In October, Google started rolling out a new update to its search algorithm. Penguin 3 is part of the ongoing effort to reduce spam and other low-quality content on the web. While only a small percentage of websites (the worst offenders) were drastically affected, many more may have lost a little ground, and with it, valuable traffic.
Web search results are constant flux, skewed by new competitors, industry terms or buzzwords, spikes in traffic, the quality of inbound links, reviews, and even social media. How important is staying on top? Advertising network Chitika shows Google positioning in charts. To sum up their findings, 91.5% of all web traffic comes from the first page, and the higher you are on the page, the more hits your site will get. If you’re on page two, 75% of searchers won’t even see your link.
Why Google is hurting you
Google algorithms are complex. Page rankings are determined by more than 200 factors, some of which you can’t control. One important thing to remember is that throughout Google history, every change has had the same goal: To improve the quality of results and reduce spam. The end game is to deliver exactly what people are searching for, high quality, informative answers to their queries.
Naturally, marketers are always looking for a way to game the system.
Content is literally everything you use to communicate with your customers. It includes copy, blog posts, articles, ebooks, whitepapers, social media posts, and even graphics. Everything you put out there should be consistent, informative, high quality, and industry-specific. Opinions and personality on blog posts are fine, but the overall subject matter should relate to your business or your customers in some way. Here are some common content mistakes to improve on your website.

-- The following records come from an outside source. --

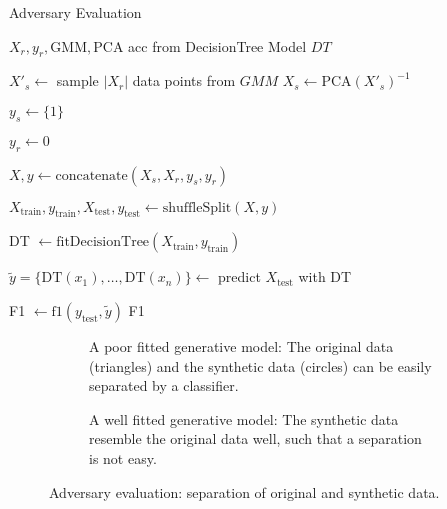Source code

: \documentclass[../../main.tex]{subfiles}
\begin{document}
 \begin{algorithm}
    \caption{Adversary Evaluation}
    \label{alg:ml_efficacy}
 
    \begin{algorithmic}[1]
        \REQUIRE $X_r, y_r, \text{GMM}, \text{PCA}$
        \ENSURE acc from DecisionTree Model $DT$

        \STATE $X'_s \leftarrow$ sample $|X_r|$ data points from $GMM$
        \STATE $X_s \leftarrow \text{PCA}(X'_s)^{-1}$  

        \STATE $y_s \leftarrow \{ 1 \}$ 

        \STATE $y_r \leftarrow 0$ 
        
        \STATE $X, y \leftarrow \text{concatenate}(X_s, X_r, y_s, y_r)$
        
        \STATE $X_{\text{train}}, y_{\text{train}}, X_{\text{test}}, y_{\text{test}} \leftarrow \text{shuffleSplit}(X,y)$

        \STATE DT $\leftarrow \text{fitDecisionTree}(X_{\text{train}}, y_{\text{train}})$

        \STATE $\tilde{y} = \{\text{DT}(x_1), \dots, \text{DT}(x_n)\} \leftarrow$ predict $X_{\text{test}}$ with DT

        \STATE F1 $\leftarrow \text{f1}(y_{\text{test}}, \tilde{y})$
        \RETURN F1
    \end{algorithmic}
 \end{algorithm}


 \begin{figure}%
    \centering%
    \begin{subfigure}[b]{0.49\textwidth}%
        \centering\captionsetup{width=.8\linewidth}%
        \caption{A poor fitted generative model: The original data (triangles) and the synthetic data (circles) can be easily separated by a classifier.}%
        \label{subfig:adversary_evaluation_bad}%
    \end{subfigure}%
    \hfill%
    \begin{subfigure}[b]{0.49\textwidth}%
        \centering\captionsetup{width=.8\linewidth}%
        \caption{A well fitted generative model: The synthetic data resemble the original data well, such that a separation is not easy.}%
        \label{subfig:adversary_evaluation_good}%
    \end{subfigure}%
    \caption{Adversary evaluation: separation of original and synthetic data.}%
    \label{fig:adversary_evaluation}%
\end{figure}%
\end{document}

- Stale content. It’s not enough to slap a website up with a few pages and then change nothing for the next 5 years. Google wants fresh, updated content, and so should you.
- Poor quality content. There’s no other way to say it. If your content is crap, Google will smack you down. Every word on your site needs to be well-written, authoritative, and relevant to your industry. If you’re not sure and you don’t have a budget for web content, find an English major and have them check your site for grammar and spelling, at the very least.

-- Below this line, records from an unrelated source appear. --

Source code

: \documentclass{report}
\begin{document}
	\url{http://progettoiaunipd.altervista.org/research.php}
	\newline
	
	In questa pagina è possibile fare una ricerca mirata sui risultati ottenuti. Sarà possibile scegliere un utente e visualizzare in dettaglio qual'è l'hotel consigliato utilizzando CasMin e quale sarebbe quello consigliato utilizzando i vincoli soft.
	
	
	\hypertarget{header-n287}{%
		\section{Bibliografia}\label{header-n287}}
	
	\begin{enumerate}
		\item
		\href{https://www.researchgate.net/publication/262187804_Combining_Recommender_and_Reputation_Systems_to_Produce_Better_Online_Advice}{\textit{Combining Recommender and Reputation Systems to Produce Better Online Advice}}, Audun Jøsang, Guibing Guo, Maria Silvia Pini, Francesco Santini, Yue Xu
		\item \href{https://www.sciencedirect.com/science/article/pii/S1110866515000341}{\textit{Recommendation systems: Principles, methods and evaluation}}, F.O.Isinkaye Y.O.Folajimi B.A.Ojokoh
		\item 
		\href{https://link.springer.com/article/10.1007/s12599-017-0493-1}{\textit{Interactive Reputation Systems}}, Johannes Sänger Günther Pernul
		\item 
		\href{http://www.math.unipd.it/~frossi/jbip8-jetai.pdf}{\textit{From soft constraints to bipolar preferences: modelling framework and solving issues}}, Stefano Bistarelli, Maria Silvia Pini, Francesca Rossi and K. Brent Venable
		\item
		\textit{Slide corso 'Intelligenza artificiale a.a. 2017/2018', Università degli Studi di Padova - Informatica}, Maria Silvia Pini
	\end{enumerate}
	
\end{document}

- Poor focus. A business blog is significantly different from a personal blog. It is absolutely fine to post about fun things that happen at the office (in fact, it’s entertaining and helps you connect with your customers), but let’s not mention your gall bladder surgery or post random cat videos, ok? Keep the subject matter related to your business, answer your customers’ questions, or discuss industry info or news.
- Keyword stuffing. Using awkward keywords over and over to meet a specified density criteria is SO 2010. Forget keywords and just talk to your customers. If you write about your subject, keywords and related words will just fall into place naturally.
This one is tricky. One tactic used a few years ago by shady marketers that’s now coming back to bite web owners in the butt is seeding links on low-quality sites slapped up for that exact purpose. In the past, the number of incoming links was important, so putting up a hundred one-page sites with a link back to the client site was almost a sure-fire method of gaining market share. Today, it’s the fastest way to find your site in Google Hell.
You can use Google Tools to help identify bad links that might be shooting you in the foot. You’ll need to set up a free Webmaster Tool account and follow the steps to verify your website. To see your inbound links, go to Search Tools > Links to Your Site > More. Under “More” you’ll find “Who Links Most.” Click that and then “Download Latest Links” for a spreadsheet view of what pages are linking to your site.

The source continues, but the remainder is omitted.